A machine for seeing, a time and space transformer, in the hands of the young, the camera is a powerful tool that enables self-discovery. It is a means for them to communicate thought and emotion and to share with us what they want us to see. The camera, however, is more than a manipulator of space-time; it empowers those who use its ‘alien images’ to communicate value. Not as subjects reduced by well-meaning journalists but as agents in control of their own self-images, the photographer’s search for identity, community and belonging are embodied in this small but rich selection of prints. Enjoy, reach out; share your stories!
David Miller, artist and teacher, approached Kaylee Stevens, former Program Coordinator at the Charlotte Street Art Centre, with the idea to engage Syrian youth in a photography project. Stevens, together with her colleagues at the CSAC, organized a series of workshops, arranged for donations of digital cameras and supplies from within the community, and secured funding through the City of Fredericton. Saa Andrew Gbongbor, Newcomer Youth Program Developer Extraordinaire, facilitated on behalf of the Multicultural Association of Fredericton. The NBCCD generously loaned cameras and their photography facilities. While the first workshop proved very popular, the need persisted to provide youth with meaningful activity and tangible links to their new community.

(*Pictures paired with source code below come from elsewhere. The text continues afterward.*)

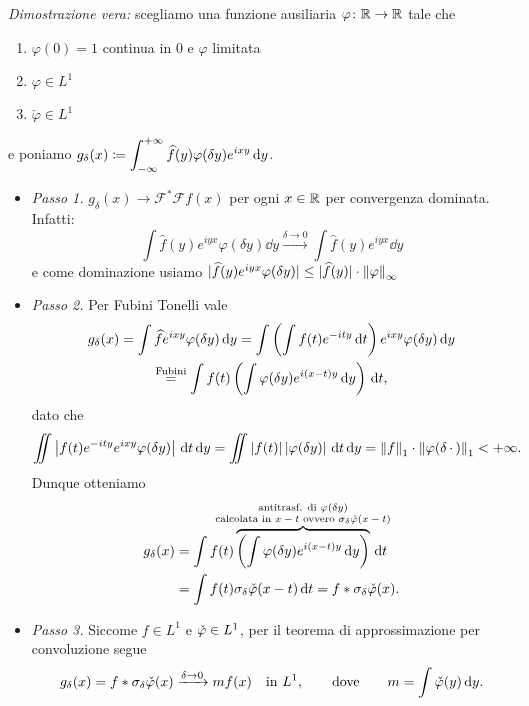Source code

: \textit{Dimostrazione vera:} scegliamo una funzione ausiliaria $\varphi \colon \mathbb R \to \mathbb R$ tale che
\begin{enumerate}
	\item $\varphi(0) = 1$ continua in $0$ e $\varphi$ limitata
	\item $\varphi \in L^1$
	\item $\check\varphi \in L^1$
\end{enumerate}
e poniamo $g_\delta(x) \coloneqq \displaystyle \int_{-\infty}^{+\infty} \widehat f(y) \varphi(\delta y) e^{ixy} \,\mathrm{d} y$.
\begin{itemize}
	\item \textit{Passo 1.}
		$g_\delta(x) \to \mathcal F^* \mathcal F f(x)$ per ogni $x \in \mathbb R$ per convergenza dominata. Infatti:
		$$
			\int \hat f(y) e^{iyx} \varphi(\delta y) \dd y \xrightarrow{\delta \to 0} 
			\int \hat f(y) e^{iyx} \dd y
		$$
		e come dominazione usiamo $|\widehat f(y) e^{iyx} \varphi(\delta y)| \leq |\widehat f(y)| \cdot \left\lVert \varphi \right\rVert_\infty$

	\item \textit{Passo 2.} Per Fubini Tonelli vale 
		\begin{multline*}
			g_\delta(x) = \int \widehat{f} e^{ixy} \varphi(\delta y) \,\mathrm{d} y = \int \left( \int f(t) e^{-ity} \,\mathrm{d} t \right) e^{ixy} \varphi(\delta y) \,\mathrm{d} y \\
			\overset{\text{Fubini}}{=} \int f(t) \left( \int \varphi(\delta y) e^{i(x-t)y} \,\mathrm{d} y \right) \,\mathrm{d} t,
		\end{multline*}
		dato che
		$$
			\iint \left| f(t) e^{-ity} e^{ixy} \varphi(\delta y) \right| \,\mathrm{d} t \,\mathrm{d} y
			= \iint \left| f(t) \right| \left| \varphi(\delta y) \right| \,\mathrm{d} t \,\mathrm{d} y
			= \left\lVert f \right\rVert_1 \cdot \left\lVert \varphi(\delta \,\cdot\,) \right\rVert_1 < +\infty.
		$$
		Dunque otteniamo
		$$
		\begin{aligned}
			g_\delta(x) & = \int f(t) \overbrace{\left( \int \myphi(\delta y) e^{i(x-t)y} \dd y \right)}^{\mathclap{\substack{\text{antitrasf. di $\myphi(\delta y)$} \\ \text{calcolata in $x-t$ ovvero $\sigma_\delta \check{\myphi}(x-t)$}}}} \dd t \\
			& = \int f(t) \sigma_\delta \check{\myphi}(x-t) \dd t = f \ast \sigma_\delta \check{\myphi}(x).
		\end{aligned}
		$$

	\item \textit{Passo 3.} Siccome $f \in L^1$ e $\check {\varphi} \in L^1$, per il teorema di approssimazione per convoluzione segue
	$$
		g_\delta (x) = f \ast \sigma_\delta \check {\varphi}(x) \xrightarrow{\delta \to 0} mf(x) \quad \text{in } L^1, \qquad \text{dove} \qquad  m = \int \check {\varphi}(y) \,\mathrm{d} y.
	$$
	

\end{itemize}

Laurel Green, CSAC’s current Program Coordinator, scheduled a second workshop series. Several of the keenest, initial participants enrolled, while the second session also opened the workshop to youth who were unable to participate in the inaugural sessions. David Miller led this new series as well and added a pinhole camera workshop to the weekly sessions. Saint John based photographer, Lorne Power, assisted and provided able darkroom support. Christina Thompson, Education Coordinator at the Beaverbrook Art Gallery, taught classes and NBCCD Instructor and Gallery Coordinator Karen Ruet taught another. Post-production and exhibition printing was overseen by Fredericton basedphotographer Kelly Baker. Madeleine Whalen provided more than logistical assistance during several sessions.

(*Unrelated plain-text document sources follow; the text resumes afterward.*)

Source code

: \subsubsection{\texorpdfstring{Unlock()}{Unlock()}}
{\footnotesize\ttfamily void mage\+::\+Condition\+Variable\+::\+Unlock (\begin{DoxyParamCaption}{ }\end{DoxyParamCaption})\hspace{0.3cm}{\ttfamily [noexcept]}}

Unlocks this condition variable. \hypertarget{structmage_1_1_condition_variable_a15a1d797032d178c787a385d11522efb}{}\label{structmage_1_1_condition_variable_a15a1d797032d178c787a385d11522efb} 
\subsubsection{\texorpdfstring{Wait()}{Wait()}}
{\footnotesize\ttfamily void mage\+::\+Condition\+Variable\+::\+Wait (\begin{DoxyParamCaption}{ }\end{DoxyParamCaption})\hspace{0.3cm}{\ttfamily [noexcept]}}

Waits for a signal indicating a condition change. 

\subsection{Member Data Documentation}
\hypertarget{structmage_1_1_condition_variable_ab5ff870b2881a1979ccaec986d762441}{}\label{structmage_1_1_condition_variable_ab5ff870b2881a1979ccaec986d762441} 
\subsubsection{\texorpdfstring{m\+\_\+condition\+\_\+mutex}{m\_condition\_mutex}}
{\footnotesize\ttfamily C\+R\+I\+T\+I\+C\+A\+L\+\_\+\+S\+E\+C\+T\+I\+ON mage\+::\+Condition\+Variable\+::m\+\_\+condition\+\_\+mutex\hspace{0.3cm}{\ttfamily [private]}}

Participants learned techniques and how better to compose what they saw through viewfinders and on screens. They explored how photographs communicate intention and create a visual metaphor. Participants experimented with light and shadow and learned how images form inside a camera obscura. They tested the emotive and poetic power of photographs. They drew with light and saw firsthand how their own photographs are not merely fleeting impressions but can become tangible, lasting records of their experience. Participants were encouraged to play as they learned, and they were asked to photograph themselves, their surroundings, the people, friends and family members with whom they interacted; to photograph what they wanted to share and see as photographs.

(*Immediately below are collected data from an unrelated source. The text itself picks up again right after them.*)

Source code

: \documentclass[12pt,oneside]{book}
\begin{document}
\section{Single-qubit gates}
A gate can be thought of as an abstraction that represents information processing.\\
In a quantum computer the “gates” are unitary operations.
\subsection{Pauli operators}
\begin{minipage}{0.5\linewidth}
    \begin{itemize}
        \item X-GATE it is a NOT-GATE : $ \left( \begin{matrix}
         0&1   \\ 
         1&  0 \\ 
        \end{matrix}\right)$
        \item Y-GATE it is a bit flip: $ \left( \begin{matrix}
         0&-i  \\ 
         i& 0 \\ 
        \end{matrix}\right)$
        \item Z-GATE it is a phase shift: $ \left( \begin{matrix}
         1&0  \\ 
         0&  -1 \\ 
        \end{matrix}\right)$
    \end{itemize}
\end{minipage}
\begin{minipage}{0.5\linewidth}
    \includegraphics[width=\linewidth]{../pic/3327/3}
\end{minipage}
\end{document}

“It’s empowering to be behind the lens rather than the subject of someone else’s lens, which is really the crux of our project. Rather than being seen as victims, these youth act, they create their own images and by doing so, they begin to shape their identities. This is the basic power of the photographs that these teenagers have made.” David Miller
This is a traveling exhibition beginning in our Penny Gallery at the Charlotte Street Arts Centre. It will then move to the Multicultural Association on October 11th – October 31st and culminate with the last installation at the Fredericton Public Library, with an opening on November 3rd in Chickadee Hall.